* [Data listing]:
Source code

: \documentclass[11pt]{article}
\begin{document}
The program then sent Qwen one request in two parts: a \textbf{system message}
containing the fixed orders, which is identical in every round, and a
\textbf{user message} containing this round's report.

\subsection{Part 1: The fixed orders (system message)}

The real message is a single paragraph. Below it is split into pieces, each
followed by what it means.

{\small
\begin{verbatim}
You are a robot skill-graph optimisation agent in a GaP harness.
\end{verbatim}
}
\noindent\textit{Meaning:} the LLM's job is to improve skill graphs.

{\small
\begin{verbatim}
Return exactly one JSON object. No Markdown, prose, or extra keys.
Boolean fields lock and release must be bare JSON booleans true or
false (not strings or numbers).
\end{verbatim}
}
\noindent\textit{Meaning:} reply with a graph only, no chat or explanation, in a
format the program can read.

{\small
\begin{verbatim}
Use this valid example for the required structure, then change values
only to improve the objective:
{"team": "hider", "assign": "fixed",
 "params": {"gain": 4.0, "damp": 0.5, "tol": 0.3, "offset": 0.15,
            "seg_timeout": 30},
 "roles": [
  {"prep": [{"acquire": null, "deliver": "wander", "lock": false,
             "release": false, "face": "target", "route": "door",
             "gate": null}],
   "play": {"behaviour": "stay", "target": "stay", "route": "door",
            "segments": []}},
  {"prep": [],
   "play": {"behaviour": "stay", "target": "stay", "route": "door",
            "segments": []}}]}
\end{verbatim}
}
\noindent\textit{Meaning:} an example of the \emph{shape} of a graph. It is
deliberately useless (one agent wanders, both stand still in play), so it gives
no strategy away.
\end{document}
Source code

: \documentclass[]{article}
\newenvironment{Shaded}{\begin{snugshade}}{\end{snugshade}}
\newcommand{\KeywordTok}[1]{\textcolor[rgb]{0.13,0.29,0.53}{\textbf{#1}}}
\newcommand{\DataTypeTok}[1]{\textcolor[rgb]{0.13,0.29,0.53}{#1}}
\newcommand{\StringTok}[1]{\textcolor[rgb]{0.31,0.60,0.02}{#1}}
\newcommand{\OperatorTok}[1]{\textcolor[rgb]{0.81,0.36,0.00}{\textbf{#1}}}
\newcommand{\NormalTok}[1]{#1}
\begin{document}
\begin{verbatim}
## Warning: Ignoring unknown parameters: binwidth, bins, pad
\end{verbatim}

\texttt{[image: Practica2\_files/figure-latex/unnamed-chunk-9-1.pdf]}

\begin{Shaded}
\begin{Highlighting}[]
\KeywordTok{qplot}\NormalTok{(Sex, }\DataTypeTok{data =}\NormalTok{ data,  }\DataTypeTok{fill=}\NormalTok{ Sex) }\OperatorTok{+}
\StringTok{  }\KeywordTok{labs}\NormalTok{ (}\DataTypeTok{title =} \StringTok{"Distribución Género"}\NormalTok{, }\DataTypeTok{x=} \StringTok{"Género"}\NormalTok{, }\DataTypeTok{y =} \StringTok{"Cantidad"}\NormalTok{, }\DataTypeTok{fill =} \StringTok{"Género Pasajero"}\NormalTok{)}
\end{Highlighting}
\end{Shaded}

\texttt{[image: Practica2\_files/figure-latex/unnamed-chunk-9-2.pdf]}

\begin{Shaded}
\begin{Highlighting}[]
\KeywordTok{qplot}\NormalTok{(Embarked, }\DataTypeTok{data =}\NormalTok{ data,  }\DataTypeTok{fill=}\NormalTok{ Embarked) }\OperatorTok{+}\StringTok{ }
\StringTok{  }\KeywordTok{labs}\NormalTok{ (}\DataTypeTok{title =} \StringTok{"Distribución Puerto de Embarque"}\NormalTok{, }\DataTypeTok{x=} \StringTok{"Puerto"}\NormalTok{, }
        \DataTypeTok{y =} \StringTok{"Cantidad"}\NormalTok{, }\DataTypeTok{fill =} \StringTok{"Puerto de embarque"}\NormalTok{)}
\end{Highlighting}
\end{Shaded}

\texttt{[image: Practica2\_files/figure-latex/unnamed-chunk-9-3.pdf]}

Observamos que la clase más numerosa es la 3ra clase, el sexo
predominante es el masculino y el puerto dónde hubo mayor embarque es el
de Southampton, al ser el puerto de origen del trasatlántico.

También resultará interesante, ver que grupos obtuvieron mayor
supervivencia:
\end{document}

* [Exercise]:
Lines that contain the string "skill" should be copied from the material above.

* [Solution to the exercise]:
You are a robot skill-graph optimisation agent in a GaP harness.
\noindent\textit{Meaning:} the LLM's job is to improve skill graphs.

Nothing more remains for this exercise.